Um novo relatório publicado por O jogador investiga a Techland, a software house polonesa por trás do desenvolvimento de Luz de Morte 2, o horror de sobrevivência chegando ao PC, PlayStation e Xbox no decorrer de 2021. O que eles descobriram após entrevistar 10 funcionários - que preferiram permanecer anônimos - pinta o estúdio em uma luz ruim, com os entrevistados definindo o ambiente de trabalho como “Um regime autocrático, tóxico e mal organizado”.

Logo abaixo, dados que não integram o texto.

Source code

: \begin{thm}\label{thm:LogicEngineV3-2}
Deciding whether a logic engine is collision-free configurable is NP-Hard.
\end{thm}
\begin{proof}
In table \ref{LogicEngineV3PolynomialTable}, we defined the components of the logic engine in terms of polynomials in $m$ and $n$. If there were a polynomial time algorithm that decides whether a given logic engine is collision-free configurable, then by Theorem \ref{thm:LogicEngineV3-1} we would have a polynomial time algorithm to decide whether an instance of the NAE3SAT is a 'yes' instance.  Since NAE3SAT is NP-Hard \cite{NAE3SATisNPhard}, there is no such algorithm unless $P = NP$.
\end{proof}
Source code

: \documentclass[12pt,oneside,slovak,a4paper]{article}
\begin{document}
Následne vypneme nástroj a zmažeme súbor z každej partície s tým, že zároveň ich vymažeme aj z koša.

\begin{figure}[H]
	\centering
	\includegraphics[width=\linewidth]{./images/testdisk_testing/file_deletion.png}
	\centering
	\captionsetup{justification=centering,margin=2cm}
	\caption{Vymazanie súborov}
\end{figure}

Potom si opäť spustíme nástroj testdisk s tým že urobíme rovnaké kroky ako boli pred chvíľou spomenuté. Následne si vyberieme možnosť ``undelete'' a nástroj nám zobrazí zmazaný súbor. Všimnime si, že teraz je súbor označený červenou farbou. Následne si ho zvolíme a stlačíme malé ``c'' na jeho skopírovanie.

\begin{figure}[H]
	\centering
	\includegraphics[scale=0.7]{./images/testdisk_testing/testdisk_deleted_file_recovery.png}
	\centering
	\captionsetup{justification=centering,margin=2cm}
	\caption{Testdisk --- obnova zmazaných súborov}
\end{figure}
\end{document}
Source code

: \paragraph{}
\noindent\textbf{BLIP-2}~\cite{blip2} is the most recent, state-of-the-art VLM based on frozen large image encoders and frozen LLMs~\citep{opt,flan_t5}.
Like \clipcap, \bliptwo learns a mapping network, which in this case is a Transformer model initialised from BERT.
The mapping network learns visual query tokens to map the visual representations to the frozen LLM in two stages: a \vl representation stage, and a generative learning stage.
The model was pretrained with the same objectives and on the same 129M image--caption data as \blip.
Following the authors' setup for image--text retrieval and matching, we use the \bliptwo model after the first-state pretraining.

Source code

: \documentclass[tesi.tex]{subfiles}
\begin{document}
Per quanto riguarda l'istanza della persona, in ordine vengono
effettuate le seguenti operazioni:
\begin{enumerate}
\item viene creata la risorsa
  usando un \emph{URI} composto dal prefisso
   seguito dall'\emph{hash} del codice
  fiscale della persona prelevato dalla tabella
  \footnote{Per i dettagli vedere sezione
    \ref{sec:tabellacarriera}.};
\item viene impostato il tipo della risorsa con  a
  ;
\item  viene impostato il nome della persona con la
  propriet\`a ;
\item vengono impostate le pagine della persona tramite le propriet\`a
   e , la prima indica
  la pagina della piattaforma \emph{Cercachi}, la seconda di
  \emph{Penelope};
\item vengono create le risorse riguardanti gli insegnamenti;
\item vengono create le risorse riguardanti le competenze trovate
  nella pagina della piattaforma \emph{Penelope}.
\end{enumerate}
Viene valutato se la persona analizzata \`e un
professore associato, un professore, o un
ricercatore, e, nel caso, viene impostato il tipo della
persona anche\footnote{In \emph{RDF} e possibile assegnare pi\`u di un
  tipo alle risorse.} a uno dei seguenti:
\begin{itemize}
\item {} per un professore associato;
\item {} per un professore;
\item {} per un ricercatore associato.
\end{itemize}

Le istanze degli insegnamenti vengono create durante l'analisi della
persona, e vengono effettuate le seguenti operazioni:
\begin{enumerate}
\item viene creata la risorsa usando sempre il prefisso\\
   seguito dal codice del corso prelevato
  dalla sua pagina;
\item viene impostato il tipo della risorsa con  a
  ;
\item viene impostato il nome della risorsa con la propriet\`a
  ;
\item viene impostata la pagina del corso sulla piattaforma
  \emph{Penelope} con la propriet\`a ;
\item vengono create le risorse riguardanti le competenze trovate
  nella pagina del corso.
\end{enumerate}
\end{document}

De acordo com o relatório, as principais reclamações dos entrevistados giram em torno da figura do CEO da Techland Pawel Marchewka e alguns diferenças criativas que viu o CEO impor regras muito rígidas sobre o design do jogo, acusando-o de sufocar o processo criativo:

“Como tudo que é proposto para Dying Light 2 acaba sendo alterado pelos diretores, cada ideia apresentada deve vir acompanhada de várias referências. Se você traz referências a jogos que Marchewka pode não conhecer, você não tem praticamente nada e qualquer coisa ligeiramente inovadora ou cara é imediatamente rejeitada. Por causa dessa cultura dentro da empresa, as pessoas rapidamente começam a estagnar e desistir. O ambiente é estressante porque é como se você tivesse que lutar com todos por tudo em vez de cooperar em um projeto. Tudo é questionado e mesmo quando algo é aprovado, pode ser jogado fora duas semanas depois por alguém e pescado meses depois. O ciclo se repete e as pessoas estão genuinamente posicionadas. "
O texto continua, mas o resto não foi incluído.